The right hon. Gentleman knows that what we are objecting to is the time table Motion. I repeat what I have said before during our discussions—at no time have the Government approached the Opposition about this important constitutional Bill to try to reach a voluntary timetable. That was our complaint in the earlier stages of the Bill, and our complaint this afternoon is that this timetable Motion, which hon. Members opposite are being asked to support so lightheartedly, is in fact a derogation of some of the basic rights of Parliament, as I will proceed to show.

It is in the interests of every hon. Member who cares about the rights of the Commons in our constitution to note that we have suffered from a treatment amounting to contempt of the rights of the House of Commons itself. Under the guillotine Motion which the right hon. Gentleman introduced almost at the beginning of our proceedings, the House was allowed a total of 170 hours to discuss what by common consent was a highly complex, highly legalistic and deeply constitutional Bill. We were allowed 170 hours for all the stages through the House of Commons. About 1,300 Amendments were tabled. Only a fraction, thanks to the guillotine, were ever discussed, let alone accepted.

At the end of our proceedings, only 100 Amendments had been made. That was not because the Bill was so perfect that the Government had admitted that it needed no altering. On the contrary, a lot of our time was spent discussing Government Amendments and hundreds of Amendments we wanted to press were never reached. When the Bill went to another place it was largely undiscussed because of the guillotine. In addition, in Committee a succession of new Government Clauses came pouring in. We have had this imbalance in the use of Parliament to debate something like over two-thirds of the Bill. Over 100 Clauses of the original Bill were not discussed at all by Parliament. Their Lordships had to take up the task. Because they do not have to suffer what we have to suffer—restrictive orders on their discussion by the Government—they spent, not 170 hours as we did, but 237 hours discussing 1,113 Amendments compared with the limited number which we were allowed to discuss.

The Bill did not leave this House in a state fit to enable it to go on the Statute Book, because of the 351 Amendments made in another place. Of those, 294 were Government Amendments introduced either to tighten the net still further or to remedy the drafting and policy muddle into which the Government had got themselves by imposing on us an intolerable, restrictive guillotine.

We now have before us a Bill which was longer in Committee and on Report in the Lords than any Bill since before the war; a Bill to which more Lords Amendments have been made than to any Bill since the war; a Bill in which one line in three has been amended in another place; a Bill to which whole new sections have been added so that this House now receives virtually a new, additional Bill.

It is a Bill which, since it left us, has acquired new and even more iniquitous principles, such as the contemptible new provision slipped into Schedule 2 to amend the redundancy pay scheme. It is something that ought to have been contained in a Redundancy Pay Bill. It has nothing to do with the Industrial Relations Bill. It is a contemptible scheme, with advantage taken of another place to slip this change into the law under which an employee who is off sick when a redundancy notice is served on him will no longer be able to draw the sick pay due to him under the firm's sick pay scheme because the employer will be able to deduct it from his redundancy pay.

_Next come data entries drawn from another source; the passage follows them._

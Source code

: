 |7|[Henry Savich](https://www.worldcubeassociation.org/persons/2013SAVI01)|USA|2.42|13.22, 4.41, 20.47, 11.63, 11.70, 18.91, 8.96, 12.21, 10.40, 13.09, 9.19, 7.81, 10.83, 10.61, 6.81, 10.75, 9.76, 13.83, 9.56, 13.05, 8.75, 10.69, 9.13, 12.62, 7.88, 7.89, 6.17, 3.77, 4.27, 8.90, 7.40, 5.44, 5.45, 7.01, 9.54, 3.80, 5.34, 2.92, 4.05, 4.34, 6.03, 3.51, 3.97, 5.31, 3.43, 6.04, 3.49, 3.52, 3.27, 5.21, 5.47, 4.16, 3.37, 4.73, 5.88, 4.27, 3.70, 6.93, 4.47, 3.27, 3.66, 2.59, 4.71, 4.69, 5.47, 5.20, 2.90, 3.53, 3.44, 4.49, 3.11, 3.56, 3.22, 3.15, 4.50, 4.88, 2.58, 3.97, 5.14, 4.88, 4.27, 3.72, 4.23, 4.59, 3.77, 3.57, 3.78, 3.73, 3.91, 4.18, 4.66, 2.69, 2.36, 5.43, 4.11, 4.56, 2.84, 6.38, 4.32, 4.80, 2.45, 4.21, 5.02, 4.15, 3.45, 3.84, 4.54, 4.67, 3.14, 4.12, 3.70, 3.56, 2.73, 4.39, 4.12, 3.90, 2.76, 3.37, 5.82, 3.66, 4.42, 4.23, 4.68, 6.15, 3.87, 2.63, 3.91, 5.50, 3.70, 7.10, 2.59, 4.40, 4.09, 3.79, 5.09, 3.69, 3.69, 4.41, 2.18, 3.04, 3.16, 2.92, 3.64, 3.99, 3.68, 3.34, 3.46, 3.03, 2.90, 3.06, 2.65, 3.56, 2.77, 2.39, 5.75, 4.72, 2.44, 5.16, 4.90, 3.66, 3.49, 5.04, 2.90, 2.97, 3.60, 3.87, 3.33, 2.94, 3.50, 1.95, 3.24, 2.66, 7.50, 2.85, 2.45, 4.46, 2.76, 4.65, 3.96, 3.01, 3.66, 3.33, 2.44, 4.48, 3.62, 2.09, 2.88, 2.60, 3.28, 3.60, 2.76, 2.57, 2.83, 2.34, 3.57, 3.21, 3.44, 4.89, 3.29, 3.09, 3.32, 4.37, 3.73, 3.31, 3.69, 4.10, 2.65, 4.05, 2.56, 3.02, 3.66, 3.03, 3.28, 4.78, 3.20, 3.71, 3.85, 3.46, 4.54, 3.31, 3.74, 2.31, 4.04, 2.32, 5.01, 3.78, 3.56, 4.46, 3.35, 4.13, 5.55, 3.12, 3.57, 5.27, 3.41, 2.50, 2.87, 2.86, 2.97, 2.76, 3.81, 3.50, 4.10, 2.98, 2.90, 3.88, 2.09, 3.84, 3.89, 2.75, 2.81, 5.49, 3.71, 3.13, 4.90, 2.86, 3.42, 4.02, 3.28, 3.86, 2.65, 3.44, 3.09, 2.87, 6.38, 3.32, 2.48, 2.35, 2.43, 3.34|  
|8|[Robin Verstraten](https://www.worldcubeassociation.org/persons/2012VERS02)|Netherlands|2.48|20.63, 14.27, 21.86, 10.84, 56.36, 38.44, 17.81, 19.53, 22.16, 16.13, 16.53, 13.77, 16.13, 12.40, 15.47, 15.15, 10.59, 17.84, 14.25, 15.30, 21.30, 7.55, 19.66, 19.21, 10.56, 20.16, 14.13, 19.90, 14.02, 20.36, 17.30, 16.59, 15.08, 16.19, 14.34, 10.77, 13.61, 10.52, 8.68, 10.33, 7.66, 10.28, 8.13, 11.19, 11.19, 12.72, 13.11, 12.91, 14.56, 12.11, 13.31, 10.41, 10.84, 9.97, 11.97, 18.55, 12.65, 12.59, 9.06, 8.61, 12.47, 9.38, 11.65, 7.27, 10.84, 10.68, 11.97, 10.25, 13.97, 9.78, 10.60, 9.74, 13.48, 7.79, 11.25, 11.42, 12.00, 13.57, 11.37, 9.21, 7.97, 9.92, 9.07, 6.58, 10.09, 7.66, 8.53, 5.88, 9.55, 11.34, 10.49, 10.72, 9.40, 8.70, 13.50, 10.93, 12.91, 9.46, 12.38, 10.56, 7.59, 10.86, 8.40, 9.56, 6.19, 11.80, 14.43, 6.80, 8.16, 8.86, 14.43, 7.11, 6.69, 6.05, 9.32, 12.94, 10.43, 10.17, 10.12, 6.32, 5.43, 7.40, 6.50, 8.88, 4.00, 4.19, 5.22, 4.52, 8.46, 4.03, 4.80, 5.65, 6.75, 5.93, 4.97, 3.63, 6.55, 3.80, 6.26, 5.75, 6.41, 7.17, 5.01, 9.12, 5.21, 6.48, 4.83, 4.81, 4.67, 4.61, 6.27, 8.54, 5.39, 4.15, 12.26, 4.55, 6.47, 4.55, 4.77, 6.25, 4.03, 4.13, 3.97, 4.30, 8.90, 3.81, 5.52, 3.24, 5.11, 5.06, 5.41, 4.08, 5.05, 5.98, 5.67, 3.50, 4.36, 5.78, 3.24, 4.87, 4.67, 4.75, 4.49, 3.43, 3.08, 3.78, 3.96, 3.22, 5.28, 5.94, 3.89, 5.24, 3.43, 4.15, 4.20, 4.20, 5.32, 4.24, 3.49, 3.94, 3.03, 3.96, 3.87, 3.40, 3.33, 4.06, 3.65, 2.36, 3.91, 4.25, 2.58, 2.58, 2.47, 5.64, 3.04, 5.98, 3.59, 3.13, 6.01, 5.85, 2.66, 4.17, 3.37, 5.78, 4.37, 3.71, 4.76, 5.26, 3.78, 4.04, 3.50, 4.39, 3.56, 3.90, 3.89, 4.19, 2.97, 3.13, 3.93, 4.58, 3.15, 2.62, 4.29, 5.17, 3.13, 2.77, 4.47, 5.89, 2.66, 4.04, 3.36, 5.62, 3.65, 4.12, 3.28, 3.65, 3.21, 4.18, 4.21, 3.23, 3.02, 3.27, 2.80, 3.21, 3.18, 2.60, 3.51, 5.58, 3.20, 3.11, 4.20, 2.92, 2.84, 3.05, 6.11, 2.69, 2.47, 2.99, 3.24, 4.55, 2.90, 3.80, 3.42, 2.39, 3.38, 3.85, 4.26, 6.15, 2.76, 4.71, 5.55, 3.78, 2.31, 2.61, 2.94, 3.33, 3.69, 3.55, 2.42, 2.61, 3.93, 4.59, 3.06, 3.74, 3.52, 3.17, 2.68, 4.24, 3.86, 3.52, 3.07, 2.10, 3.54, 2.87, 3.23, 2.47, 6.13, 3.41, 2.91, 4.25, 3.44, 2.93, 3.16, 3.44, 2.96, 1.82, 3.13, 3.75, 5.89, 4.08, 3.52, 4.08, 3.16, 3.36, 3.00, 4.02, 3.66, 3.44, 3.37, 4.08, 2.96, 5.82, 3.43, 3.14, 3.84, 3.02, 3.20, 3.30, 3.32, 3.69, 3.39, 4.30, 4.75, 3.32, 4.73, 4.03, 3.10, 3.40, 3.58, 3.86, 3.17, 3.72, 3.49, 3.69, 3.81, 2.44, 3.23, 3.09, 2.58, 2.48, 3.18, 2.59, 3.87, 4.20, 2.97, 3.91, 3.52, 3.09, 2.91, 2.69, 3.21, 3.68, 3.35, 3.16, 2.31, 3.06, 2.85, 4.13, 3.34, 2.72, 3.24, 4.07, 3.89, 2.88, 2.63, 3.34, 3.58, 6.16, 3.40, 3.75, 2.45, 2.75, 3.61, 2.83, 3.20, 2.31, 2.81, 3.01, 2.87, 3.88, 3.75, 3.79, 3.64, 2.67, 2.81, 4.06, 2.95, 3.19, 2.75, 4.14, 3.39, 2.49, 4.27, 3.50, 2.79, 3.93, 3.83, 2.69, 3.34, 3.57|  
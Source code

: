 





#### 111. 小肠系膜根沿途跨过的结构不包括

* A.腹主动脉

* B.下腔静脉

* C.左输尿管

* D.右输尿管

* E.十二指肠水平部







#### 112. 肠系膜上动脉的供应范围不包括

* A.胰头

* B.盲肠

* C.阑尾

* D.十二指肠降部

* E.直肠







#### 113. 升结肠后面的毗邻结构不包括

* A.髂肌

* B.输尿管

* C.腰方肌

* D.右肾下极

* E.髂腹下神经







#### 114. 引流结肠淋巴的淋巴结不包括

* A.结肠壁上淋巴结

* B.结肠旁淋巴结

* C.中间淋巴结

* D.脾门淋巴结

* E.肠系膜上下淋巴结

I do not suppose that half the hon. Members opposite who were cheering on the Leader of the House have any idea what has happened to the Bill in another place or what new principles have been added while our backs were turned, and how it has been extended even further into a petty little "Employers' Benefit Bill".

Take another vital matter of principle and policy. Consider whether the Government will take their petty revenge against unions which refuse to register to the point of robbing them of tax relief on their provident funds. This was a matter which—I was going to say we debated it at length, but we did not get the chance—we had to debate hurriedly under the guillotine Motion. We told the Secretary of State that what his Bill meant was that if a union did not register it would be fined, probably to the tune of some millions of pounds in toto. The right hon. Gentleman staked his honour on assuring us that this was not——

Sir Harmer Nicholls (Peterborough)

On a point of order, Mr. Speaker. Is the right hon. Lady not cheating? I thought we were discussing the guillotine, not the Bill. It is taking time away from the House to discuss the Bill and she knows that she is taking an unfair advantage.

Mr. Speaker

If the right hon. Lady is out of order I shall call her to order.

Mrs. Castle

I am trying to discuss whether the timetable Motion is inadequate for us to discuss and supervise changes in the Bill as it comes from another place. When we discussed this we received an assurance from the Secretary of State that this was the last thing he intended. He assured the House that had he thought it necessary to set up a special register, for example, for those trade unions which did not wish to register in an industrial sense but wanted to keep their provident fund tax relief he would have done it. But he said, "I am assured that it is not necessary." He had gone into it most carefully and had been told that there were no technical, constitutional or legal difficulties.

This matter was re-ventilated in another place because in the meantime the T.U.C. also had been taking advice which was that the tax relief on such funds would be forfeited, that there were legal, technical and constitutional difficulties. After all, the T.U.C. is not exactly anxious to exaggerate the disabilities of not registering. The T.U.C. is concerned with the protection of its members' funds. There were long discussions in another place and an Amendment was moved to clarify the position and negatived on the assurance of the Lord Chancellor that he did not see any reason to believe that the Solicitor-General was wrong in this case.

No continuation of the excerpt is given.